Inhoud
- Gebied van vierkant en rechthoek
- Gebied van Rhombus en parallellogram
- Gebied van een trapezium
- Gebied van onregelmatige figuren
Het gebied van een vierhoek beschrijft het oppervlak van een tweedimensionale vorm. Gebied kan worden gevisualiseerd als het aantal tegels dat nodig is om een vloer te bedekken of de hoeveelheid verf die een muur nodig heeft. Om de oppervlakte van een vierhoek te bepalen, moet u zorgvuldig de lengte, breedte en hoogte van de vorm meten en de juiste formule gebruiken voor het specifieke type vierhoek.
Gebied van vierkant en rechthoek
Om de oppervlakte van een vierkant of rechthoek te berekenen, moet u de afmetingen van de zijkanten kennen. De zijden van een vierkant zijn gelijk, dus de formule is s kwadraat = gebied. S staat voor de lengte van één zijde. Als de zijkant 4 inch is, is het gebied 4 x 4, wat overeenkomt met 16 vierkante kwadraat.

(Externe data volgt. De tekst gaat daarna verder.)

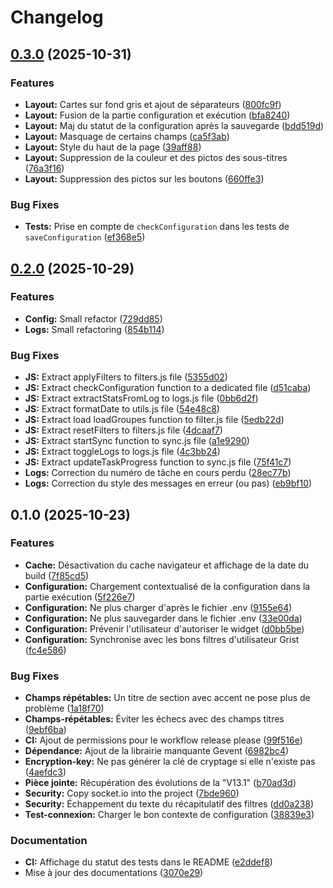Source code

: # Changelog

## [0.3.0](https://github.com/betagouv/OTP-DS-to-Grist/compare/v0.2.0...v0.3.0) (2025-10-31)


### Features

* **Layout:** Cartes sur fond gris et ajout de séparateurs ([800fc9f](https://github.com/betagouv/OTP-DS-to-Grist/commit/800fc9f41fd038860aea35f335f85a79a419d0dc))
* **Layout:** Fusion de la partie configuration et exécution ([bfa8240](https://github.com/betagouv/OTP-DS-to-Grist/commit/bfa8240e2e236ea6aaf4a2f9548e46fe9c9cba99))
* **Layout:** Maj du statut de la configuration après la sauvegarde ([bdd519d](https://github.com/betagouv/OTP-DS-to-Grist/commit/bdd519d9283ee632825f9243ce793f7902c7b2ad))
* **Layout:** Masquage de certains champs ([ca5f3ab](https://github.com/betagouv/OTP-DS-to-Grist/commit/ca5f3abf22bbaf31814c1ffd191413d3a8ccd0a4))
* **Layout:** Style du haut de la page ([39aff88](https://github.com/betagouv/OTP-DS-to-Grist/commit/39aff88b3a6e58bf321f5858fd22703002d13928))
* **Layout:** Suppression de la couleur et des pictos des sous-titres ([76a3f16](https://github.com/betagouv/OTP-DS-to-Grist/commit/76a3f16eb5140f3a56be44a843d1a79720a5bf4f))
* **Layout:** Suppression des pictos sur les boutons ([660ffe3](https://github.com/betagouv/OTP-DS-to-Grist/commit/660ffe3e9287fab134f8acbab915506883611e0a))


### Bug Fixes

* **Tests:** Prise en compte de `checkConfiguration` dans les tests de `saveConfiguration` ([ef368e5](https://github.com/betagouv/OTP-DS-to-Grist/commit/ef368e5a368b69d3aa9df059f54f4d9996a1f9aa))

## [0.2.0](https://github.com/betagouv/OTP-DS-to-Grist/compare/v0.1.0...v0.2.0) (2025-10-29)


### Features

* **Config:** Small refactor ([729dd85](https://github.com/betagouv/OTP-DS-to-Grist/commit/729dd85b857d9f7928641893333d80163f0a400d))
* **Logs:** Small refactoring ([854b114](https://github.com/betagouv/OTP-DS-to-Grist/commit/854b114cae30345db0306bb49a54506aef696c09))


### Bug Fixes

* **JS:** Extract applyFilters to filters.js file ([5355d02](https://github.com/betagouv/OTP-DS-to-Grist/commit/5355d024e1c56e94ef7f4d9f7ce1fde7de573600))
* **JS:** Extract checkConfiguration function to a dedicated file ([d51caba](https://github.com/betagouv/OTP-DS-to-Grist/commit/d51cabaf516d882f419d33b20ee738d92c21ba03))
* **JS:** Extract extractStatsFromLog to logs.js file ([0bb6d2f](https://github.com/betagouv/OTP-DS-to-Grist/commit/0bb6d2f652a3b307b42bc28d1049153d620918e7))
* **JS:** Extract formatDate to utils.js file ([54e48c8](https://github.com/betagouv/OTP-DS-to-Grist/commit/54e48c85486ed8f0735165c9f2ee2642a66876de))
* **JS:** Extract load loadGroupes function to filter.js file ([5edb22d](https://github.com/betagouv/OTP-DS-to-Grist/commit/5edb22d139a43de113dbdfb531f70a7fc112487b))
* **JS:** Extract resetFilters to filters.js file ([4dcaaf7](https://github.com/betagouv/OTP-DS-to-Grist/commit/4dcaaf74860df4784208867b1bac191d4341ae25))
* **JS:** Extract startSync function to sync.js file ([a1e9290](https://github.com/betagouv/OTP-DS-to-Grist/commit/a1e9290ecd8163ffe12e90194a4c2acbc1c06742))
* **JS:** Extract toggleLogs to logs.js file ([4c3bb24](https://github.com/betagouv/OTP-DS-to-Grist/commit/4c3bb24d69210559708d4bb8b51a4bcf53b94613))
* **JS:** Extract updateTaskProgress function to sync.js file ([75f41c7](https://github.com/betagouv/OTP-DS-to-Grist/commit/75f41c7da50d5fd6834d824016f97dc34de7453c))
* **Logs:** Correction du numéro de tâche en cours perdu ([28ec77b](https://github.com/betagouv/OTP-DS-to-Grist/commit/28ec77be3cc462f701f60b519ed33ee54f7cd36e))
* **Logs:** Correction du style des messages en erreur (ou pas) ([eb9bf10](https://github.com/betagouv/OTP-DS-to-Grist/commit/eb9bf10de58f06e144c40be441713bb6ab8da5bf))

## 0.1.0 (2025-10-23)


### Features

* **Cache:** Désactivation du cache navigateur et affichage de la date du build ([7f85cd5](https://github.com/betagouv/OTP-DS-to-Grist/commit/7f85cd5e5b3614e6fffd804600912244d2a83d52))
* **Configuration:** Chargement contextualisé de la configuration dans la partie exécution ([5f226e7](https://github.com/betagouv/OTP-DS-to-Grist/commit/5f226e7e90c1e6ba89becbcd3fd2020ee20207d4))
* **Configuration:** Ne plus charger d'après le fichier .env ([9155e64](https://github.com/betagouv/OTP-DS-to-Grist/commit/9155e641c53fd29685a5112e995a86701c08022c))
* **Configuration:** Ne plus sauvegarder dans le fichier .env ([33e00da](https://github.com/betagouv/OTP-DS-to-Grist/commit/33e00dab085a88167a86f3db14707c5bb60855fb))
* **Configuration:** Prévenir l'utilisateur d'autoriser le widget ([d0bb5be](https://github.com/betagouv/OTP-DS-to-Grist/commit/d0bb5bef69bcbe6ad7abe8f666438a72678c085a))
* **Configuration:** Synchronise avec les bons filtres d'utilisateur Grist ([fc4e586](https://github.com/betagouv/OTP-DS-to-Grist/commit/fc4e58694772318de8b34497f22427d6715acf6f))


### Bug Fixes

* **Champs répétables:** Un titre de section avec accent ne pose plus de problème ([1a18f70](https://github.com/betagouv/OTP-DS-to-Grist/commit/1a18f70d2c9536f7edabb7200d4d37ebdcff7fee))
* **Champs-répétables:** Éviter les échecs avec des champs titres ([9ebf6ba](https://github.com/betagouv/OTP-DS-to-Grist/commit/9ebf6baaed498f0bc96018f020ebbb2f9eaf53f3))
* **CI:** Ajout de permissions pour le workflow release please ([99f516e](https://github.com/betagouv/OTP-DS-to-Grist/commit/99f516eace961485ba28fd08fdb9fdd2647e2a75))
* **Dépendance:** Ajout de la librairie manquante Gevent ([6982bc4](https://github.com/betagouv/OTP-DS-to-Grist/commit/6982bc491ef3771466629a610f8cf764f4b1b23f))
* **Encryption-key:** Ne pas générer la clé de cryptage si elle n'existe pas ([4aefdc3](https://github.com/betagouv/OTP-DS-to-Grist/commit/4aefdc346a8870ed1b5cc68160ededf15764200a))
* **Pièce jointe:** Récupération des évolutions de la "V13.1" ([b70ad3d](https://github.com/betagouv/OTP-DS-to-Grist/commit/b70ad3d294e0d0ce1622824a4fb00dd507ea4bb8))
* **Security:** Copy socket.io into the project ([7bde960](https://github.com/betagouv/OTP-DS-to-Grist/commit/7bde960096fe2d2e5123725f3aaf944335e20c87))
* **Security:** Échappement du texte du récapitulatif des filtres ([dd0a238](https://github.com/betagouv/OTP-DS-to-Grist/commit/dd0a2383d287d2e8a9706e8e2ca943b4c6d239b8))
* **Test-connexion:** Charger le bon contexte de configuration ([38839e3](https://github.com/betagouv/OTP-DS-to-Grist/commit/38839e36e90b0213803a6be7f93e281d630dacaf))


### Documentation

* **CI:** Affichage du statut des tests dans le README ([e2ddef8](https://github.com/betagouv/OTP-DS-to-Grist/commit/e2ddef8e8bf0e7093892af2e99214ad738f52609))
* Mise à jour des documentations ([3070e29](https://github.com/betagouv/OTP-DS-to-Grist/commit/3070e2942e7bee4eb53cb8fa5288c30d3f843d4e))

Om het gebied van een rechthoek te vinden, vermenigvuldigt u de lengte van de horizontale zijde met de lengte van de verticale zijde. Gebruik de formule breedte x hoogte = oppervlakte. Als de breedte 4 inch is en de hoogte 2 inch, is het gebied gelijk aan 8 inch in het kwadraat.
Gebied van Rhombus en parallellogram
Hoewel een ruit alle gelijke zijden heeft, terwijl een parallellogram twee paren gelijke zijden heeft, is de formule voor het gebied hetzelfde. De formule is basis x hoogte = oppervlakte. De basis vertegenwoordigt de lengte van de onderkant.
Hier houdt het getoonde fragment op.